These filters can include custom token filters defined in the index mapping.
--
`script`::
+
--
(Required, <<modules-scripting-using,script object>>)
Predicate script used to apply token filters. If a token
matches this script, the filters in the `filter` parameter are applied to the
token.
For valid parameters, see <<_script_parameters>>. Only inline scripts are
supported. Painless scripts are executed in the
{painless}/painless-analysis-predicate-context.html[analysis predicate context]
and require a `token` property.
--
[[analysis-condition-tokenfilter-customize]]
==== Customize and add to an analyzer
To customize the `condition` filter, duplicate it to create the basis
for a new custom token filter. You can modify the filter using its configurable
parameters.
For example, the following <<indices-create-index,create index API>> request
uses a custom `condition` filter to configure a new
<<analysis-custom-analyzer,custom analyzer>>. The custom `condition` filter
matches the first token in a stream.
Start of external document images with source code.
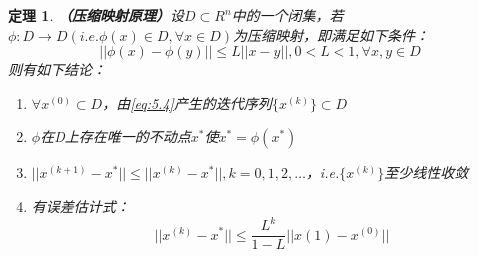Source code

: \documentclass[a4paper]{article}
\newtheorem{theorem}{定理}[section]
\begin{document}
\begin{theorem}
    \textbf{（压缩映射原理）}设$D\subset R^n$中的一个闭集，若$\phi:D\rightarrow D (i.e. \phi(x)\in D, \forall x \in D)$为压缩映射，即满足如下条件：
    \begin{equation}
        ||\phi(x)-\phi(y) ||\le L||x-y||, 0<L<1, \forall x,y\in D
    \end{equation}
    则有如下结论：
    \begin{enumerate}
        \item $\forall x^{(0)}\subset D $，由\ref{eq:5.4}产生的迭代序列$\{x^{(k)} \}\subset D$
        \item $\phi$在D上存在唯一的不动点$x^*$使$x^*=\phi(x^*)$
        \item $||x^{(k+1)}-x^* ||\le ||x^{(k)}-x^* ||,k=0,1,2,\dots$，i.e.$\{x^{(k)} \}$至少线性收敛
        \item 有误差估计式：
        \begin{equation}
            ||x^{(k)}-x^* ||\le \frac{L^k}{1-L}||x{(1)}-x^{(0)} ||
        \end{equation}
    \end{enumerate}
\end{theorem}
\end{document}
It then reverses that matching token using
the <<analysis-reverse-tokenfilter,`reverse`>> filter.
[source,console]
--------------------------------------------------
PUT /palindrome_list
{
"settings": {
"analysis": {
"analyzer": {
"whitespace_reverse_first_token": {
"tokenizer": "whitespace",
"filter": [ "reverse_first_token" ]
}
},
"filter": {
"reverse_first_token": {
"type": "condition",
"filter": [ "reverse" ],
"script": {
"source": "token.getPosition() === 0"
}
}
}
}
}
}
--------------------------------------------------